Maybe I should use the GitHub issues system to manage the issues with this piece of software, but I figured these need to be more visible than that, because boy does this software have issues. This is by no means an exhaustive list, and the software suffers in quality due to being written by someone who hadn't written a Tensorflow operation and then wrote the longest one I can find anywhere.

One issue is that dGQ doesn't handle concavity of meshes well. Since the ray-tracing necessary to make the fingers land on triangles of the mesh doesn't have a great way to find where in the mesh the grasp was intended to be put, I chose the heuristic of finding the farthest triangles incident on the ray of the grasp and assuming this was where the grasp was supposed to be. This has obvious issues. Consider grasping the lip of a mug for example.

A possible solution will be made obvious now.

Another issue is that dGQ doesn't have anything handling finger width. If we could know the max / min grip width of the hand, we could toss out irrelevant triangles and make sure the grasps are realistic. This is doable in principle, but will be challenging to implement. This solves the previous issue as then we'll only consider the relevant triangles and concavitiy will be irrelevant.
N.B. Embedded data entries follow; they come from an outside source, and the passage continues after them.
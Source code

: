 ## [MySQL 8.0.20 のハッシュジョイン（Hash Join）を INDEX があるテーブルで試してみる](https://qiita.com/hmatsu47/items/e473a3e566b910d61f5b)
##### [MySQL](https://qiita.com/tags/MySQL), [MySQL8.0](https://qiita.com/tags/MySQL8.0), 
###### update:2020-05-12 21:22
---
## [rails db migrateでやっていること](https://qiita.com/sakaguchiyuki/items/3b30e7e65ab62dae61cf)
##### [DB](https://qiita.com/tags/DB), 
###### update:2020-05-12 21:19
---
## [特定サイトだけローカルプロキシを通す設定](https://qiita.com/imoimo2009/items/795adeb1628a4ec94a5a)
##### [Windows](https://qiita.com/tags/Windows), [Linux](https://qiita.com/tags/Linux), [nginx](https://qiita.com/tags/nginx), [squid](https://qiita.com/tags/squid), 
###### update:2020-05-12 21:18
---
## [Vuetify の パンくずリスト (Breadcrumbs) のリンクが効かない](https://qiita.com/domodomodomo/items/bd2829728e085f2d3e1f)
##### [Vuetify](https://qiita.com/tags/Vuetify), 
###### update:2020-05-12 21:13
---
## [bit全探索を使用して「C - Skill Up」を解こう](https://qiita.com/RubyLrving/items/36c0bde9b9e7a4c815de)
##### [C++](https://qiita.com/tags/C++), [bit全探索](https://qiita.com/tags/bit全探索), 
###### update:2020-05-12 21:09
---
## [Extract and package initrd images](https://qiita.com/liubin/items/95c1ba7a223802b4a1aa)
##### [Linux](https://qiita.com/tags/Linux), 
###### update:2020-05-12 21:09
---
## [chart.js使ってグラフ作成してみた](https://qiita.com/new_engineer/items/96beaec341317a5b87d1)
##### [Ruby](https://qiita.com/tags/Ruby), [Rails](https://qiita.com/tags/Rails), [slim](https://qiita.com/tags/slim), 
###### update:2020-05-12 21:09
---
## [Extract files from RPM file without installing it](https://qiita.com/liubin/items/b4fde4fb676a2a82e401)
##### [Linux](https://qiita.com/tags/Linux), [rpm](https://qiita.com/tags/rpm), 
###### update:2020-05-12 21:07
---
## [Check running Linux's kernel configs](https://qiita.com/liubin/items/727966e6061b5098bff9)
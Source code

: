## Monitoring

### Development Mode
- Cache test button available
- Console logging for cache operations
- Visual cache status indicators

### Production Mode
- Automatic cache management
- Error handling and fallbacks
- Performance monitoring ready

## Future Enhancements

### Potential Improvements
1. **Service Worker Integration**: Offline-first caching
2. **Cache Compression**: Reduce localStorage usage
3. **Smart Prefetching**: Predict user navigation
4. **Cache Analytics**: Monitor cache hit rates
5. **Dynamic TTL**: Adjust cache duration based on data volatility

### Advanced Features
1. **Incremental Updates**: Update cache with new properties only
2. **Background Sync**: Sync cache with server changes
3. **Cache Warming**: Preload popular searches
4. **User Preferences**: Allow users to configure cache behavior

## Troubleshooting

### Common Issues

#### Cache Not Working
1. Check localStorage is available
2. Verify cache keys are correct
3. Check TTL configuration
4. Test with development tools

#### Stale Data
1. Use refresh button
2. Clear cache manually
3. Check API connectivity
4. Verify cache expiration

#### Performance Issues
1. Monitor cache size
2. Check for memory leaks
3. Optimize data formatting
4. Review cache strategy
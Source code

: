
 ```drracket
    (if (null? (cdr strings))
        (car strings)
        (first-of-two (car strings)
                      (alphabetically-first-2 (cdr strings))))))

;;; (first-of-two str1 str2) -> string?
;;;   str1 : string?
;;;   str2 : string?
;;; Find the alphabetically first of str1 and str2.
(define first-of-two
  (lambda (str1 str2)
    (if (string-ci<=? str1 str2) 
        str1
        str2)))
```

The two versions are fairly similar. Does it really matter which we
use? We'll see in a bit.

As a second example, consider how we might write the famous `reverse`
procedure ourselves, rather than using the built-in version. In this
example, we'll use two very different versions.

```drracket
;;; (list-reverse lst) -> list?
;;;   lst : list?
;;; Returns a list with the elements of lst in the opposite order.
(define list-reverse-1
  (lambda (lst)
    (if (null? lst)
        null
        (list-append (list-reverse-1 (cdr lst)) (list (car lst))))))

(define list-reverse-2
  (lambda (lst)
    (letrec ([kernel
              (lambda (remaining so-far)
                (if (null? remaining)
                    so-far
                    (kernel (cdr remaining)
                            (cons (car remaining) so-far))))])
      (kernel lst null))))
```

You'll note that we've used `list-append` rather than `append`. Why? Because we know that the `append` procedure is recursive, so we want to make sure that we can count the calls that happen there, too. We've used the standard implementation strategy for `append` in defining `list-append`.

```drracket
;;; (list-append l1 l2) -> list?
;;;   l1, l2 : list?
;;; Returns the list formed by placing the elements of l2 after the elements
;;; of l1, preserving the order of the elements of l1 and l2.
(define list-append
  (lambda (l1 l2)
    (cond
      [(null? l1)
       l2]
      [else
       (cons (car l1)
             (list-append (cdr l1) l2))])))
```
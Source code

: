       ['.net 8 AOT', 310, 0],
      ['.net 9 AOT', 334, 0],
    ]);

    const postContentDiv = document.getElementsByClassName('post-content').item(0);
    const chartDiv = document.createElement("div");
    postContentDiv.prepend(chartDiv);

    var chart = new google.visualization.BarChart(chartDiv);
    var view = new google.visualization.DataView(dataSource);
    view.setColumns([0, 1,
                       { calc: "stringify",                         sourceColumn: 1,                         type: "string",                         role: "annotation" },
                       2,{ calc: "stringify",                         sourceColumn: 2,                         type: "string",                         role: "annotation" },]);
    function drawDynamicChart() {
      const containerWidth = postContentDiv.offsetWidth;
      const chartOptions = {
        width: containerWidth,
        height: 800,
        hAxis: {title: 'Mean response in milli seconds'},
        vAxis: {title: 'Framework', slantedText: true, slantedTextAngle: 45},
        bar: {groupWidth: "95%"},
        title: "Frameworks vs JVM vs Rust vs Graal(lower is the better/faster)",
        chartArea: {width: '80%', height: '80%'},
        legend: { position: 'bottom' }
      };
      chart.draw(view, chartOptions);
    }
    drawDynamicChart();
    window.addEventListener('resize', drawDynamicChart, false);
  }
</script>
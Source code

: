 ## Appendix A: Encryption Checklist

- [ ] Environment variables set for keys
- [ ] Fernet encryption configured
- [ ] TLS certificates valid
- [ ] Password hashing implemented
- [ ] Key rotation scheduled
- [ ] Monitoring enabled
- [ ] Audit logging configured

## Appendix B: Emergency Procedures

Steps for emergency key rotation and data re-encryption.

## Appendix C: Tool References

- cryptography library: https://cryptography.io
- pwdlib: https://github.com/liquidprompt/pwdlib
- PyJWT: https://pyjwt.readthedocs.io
But it's unclear what to do for a gradient in this case.

Another issue is that the code is really convoluted because I wanted to cache certain expensive computations from the forward pass for the gradient computation. If someone who know TF/C++ better wants to suggest a better way to do this than passing a bunch of intermediate tensors between the forward and backward parts of the op, let me know.

Another issue is that the gradient is just not the same as the numerical gradient. Through much anguish and sleeplessness, I found that this was due to the discontinuous nature of mesh triangles in the numerical gradient computation, and not a huge deal.

Finally, this code is currently pretty committed to the idea of a parallel-jaw gripper. The mathematics is more general and I think it would be a valuable contribution to generalize this to arbitrary fingers. There are a couple problems with this though. First, it's hard to parametrize a multiple-finger grasp. Second, multi-finger grippers have more complicated restrictions to their configuration. I am even more unsure how to either enforce these or pass gradients in these situations, though the math still works in their absence.

If you use this code or ideas from it in an academic publication, you should try to cite it, somehow.